A Rivaz et à Mont-sur-Rolle, les domaines Bovard et Paccot se battent pour montrer la diversité des clones de chasselas. Un projet unique au niveau mondial.
Considéré encore comme raisin de table en France, le chasselas bénéfice désormais d’un tout autre prestige en Suisse romande, où on le préserve, le bichonne. Et quand on le considère comme un vin de garde, il dévoile une richesse, une complexité mielleuse inattendue, pour qui connaît les jeunes millésimes électriques.
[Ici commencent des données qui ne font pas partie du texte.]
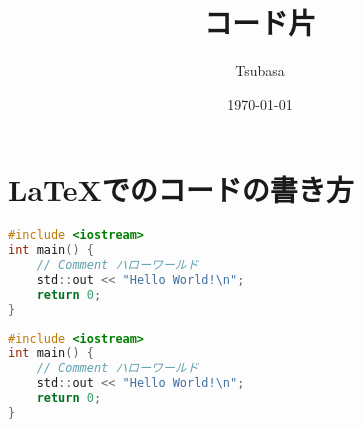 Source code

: \documentclass[a4paper]{ltjsarticle}
\begin{document}
\title{コード片}
\author{Tsubasa}
\date{\today}
\maketitle

\section{\LaTeX でのコードの書き方}


{
\begin{lstlisting}[caption=モノクロ, language=c]
#include <iostream>
int main() {
    // Comment ハローワールド
    std::out << "Hello World!\n";
    return 0;
}
\end{lstlisting}
}

\begin{lstlisting}[caption=カラー, language=c]
#include <iostream>
int main() {
    // Comment ハローワールド
    std::out << "Hello World!\n";
    return 0;
}
\end{lstlisting}

\end{document}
Il reste à 64 % une production vaudoise, mais se décline aussi à 22 % sous le nom de fendant et se déniche à Genève (7 %) et à Neuchâtel (4 %).
On part pourtant de loin, car au début des années 1980, sa surproduction a terni sa réputation. Mais depuis la révolution qualitative des années 1990 et l’introduction des quotas, les choses changent vite. Grand défenseur du chasselas, le généticien de la vigne José Vouillamoz en parle avec passion: «Les vins de chasselas sont de formidables révélateurs de terroir. Ils offrent une palette aromatique subtile mais vaste, allant de la neutralité la plus désarmante à l’élégance personnifiée.»
Le chasselas reste à 64 % une production vaudoise – ici un vignoble de Rivaz, en Lavaux –, mais il se décline aussi à 22 % sous le nom de fendant en Valais, et dans une moindre mesure à Genève et Neuchâtel. (Suisse Tourisme)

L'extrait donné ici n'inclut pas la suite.